Web servers also rely on a lot of parallelism and over subscription to achieve high throughput.

An interesting connection I made between TCP and my studies of computer systems is the following. TCP maintains a connection so this means that it consumes memory and as a result it is expensive to maintain a TCP connection between every web server thread and memcached server without some form of connection coalescing. How does coalescing work? By reducing the network, cpu, and memory resources needed by high throughput TCP connections.

How did they handle replication in a given region?

A region consists of multiple frontend clusters and a storage cluster. Each frontend cluster consists of web server and memcached servers. Multiple frontend clusters share a backend storage cluster. If multiple frontend clusters, which consist of a server and hundreds of memcache servers, share the same backend storage then I wonder how multiple clusters coordinate with the same storage. The backend storage cluster is responsible for invalidating cached data to keep frontend clusters consistent. How does this system accomplish this? Invalidating daemons – each daemon inspects the SQL statements and extracts deletes and broadcasts these deletes to the memcached deployment (frontend clusters) in a given region. This is done so the deletes from the database get invalidated in memcached.
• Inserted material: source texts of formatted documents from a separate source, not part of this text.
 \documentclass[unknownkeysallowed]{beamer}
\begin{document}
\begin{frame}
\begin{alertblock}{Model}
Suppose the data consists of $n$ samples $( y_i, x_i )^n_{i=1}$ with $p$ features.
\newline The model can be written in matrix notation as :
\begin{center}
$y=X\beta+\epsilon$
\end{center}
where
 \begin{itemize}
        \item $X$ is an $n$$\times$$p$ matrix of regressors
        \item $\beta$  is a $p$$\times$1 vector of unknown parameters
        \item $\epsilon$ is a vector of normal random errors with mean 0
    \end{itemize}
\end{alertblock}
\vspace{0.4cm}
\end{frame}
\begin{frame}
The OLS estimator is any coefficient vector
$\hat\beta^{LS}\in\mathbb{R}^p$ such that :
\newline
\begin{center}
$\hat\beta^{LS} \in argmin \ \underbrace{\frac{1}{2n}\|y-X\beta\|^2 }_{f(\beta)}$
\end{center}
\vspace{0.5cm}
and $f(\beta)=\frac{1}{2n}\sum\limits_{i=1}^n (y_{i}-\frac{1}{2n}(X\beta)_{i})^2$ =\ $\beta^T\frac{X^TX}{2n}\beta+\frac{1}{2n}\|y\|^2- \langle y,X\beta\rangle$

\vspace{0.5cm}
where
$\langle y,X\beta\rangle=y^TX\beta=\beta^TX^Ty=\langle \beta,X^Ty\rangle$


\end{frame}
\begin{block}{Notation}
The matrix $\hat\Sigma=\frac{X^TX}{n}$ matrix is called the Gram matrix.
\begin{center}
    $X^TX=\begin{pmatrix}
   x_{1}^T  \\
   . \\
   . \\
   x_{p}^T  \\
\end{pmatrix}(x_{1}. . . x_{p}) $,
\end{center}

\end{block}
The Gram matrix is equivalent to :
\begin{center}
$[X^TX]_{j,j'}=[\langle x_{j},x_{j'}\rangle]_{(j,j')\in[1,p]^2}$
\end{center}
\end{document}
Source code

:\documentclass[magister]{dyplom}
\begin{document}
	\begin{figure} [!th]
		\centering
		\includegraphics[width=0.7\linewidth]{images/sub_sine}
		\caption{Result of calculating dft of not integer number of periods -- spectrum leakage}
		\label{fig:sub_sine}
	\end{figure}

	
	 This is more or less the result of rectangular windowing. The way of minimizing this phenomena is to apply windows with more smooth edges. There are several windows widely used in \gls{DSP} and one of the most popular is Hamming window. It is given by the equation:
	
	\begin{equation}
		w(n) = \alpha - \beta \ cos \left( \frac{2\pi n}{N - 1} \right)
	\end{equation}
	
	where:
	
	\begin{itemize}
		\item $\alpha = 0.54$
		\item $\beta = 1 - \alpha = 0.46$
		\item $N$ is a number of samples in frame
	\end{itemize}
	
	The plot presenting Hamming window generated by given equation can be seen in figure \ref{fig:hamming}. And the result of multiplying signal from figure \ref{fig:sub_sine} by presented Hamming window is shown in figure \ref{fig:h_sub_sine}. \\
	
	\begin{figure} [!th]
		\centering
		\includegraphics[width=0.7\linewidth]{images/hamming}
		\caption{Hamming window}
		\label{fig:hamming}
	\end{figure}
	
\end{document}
Deployment accross multiple regions

To further scale the Facebook site, the engineers deployed in multiple regions – i.e., different geographic areas. Some benefits of this include:

  • Reduce latency, latency is reduced because servers that are closer to the end user can significantly reduce latency; and

  • Mitigate effects of natural disasters; and

  • Cheaper power and economic incentives.

FB deployed accross multiple regions to gain the above benefits. A region consists of a storage backend cluster and several frontend clusters (web servers, memcached servers). One region is designated to hold the master databases and the other regions are designated the replicas. What is the primary challenge of this architecture? Maintaining consistency. Maintaining consistency in memcached and persistent storage is the primary challenge when scaling across multiple regions. How did they solve this challenge where the challenge is the this. Replicas may lag behind the master database and as result replicas could have stale data.

Interestingly, The way they invalidate deletes by using daemons avoids race conditions in which an invalidation arrives before the data has been replicated from the master region.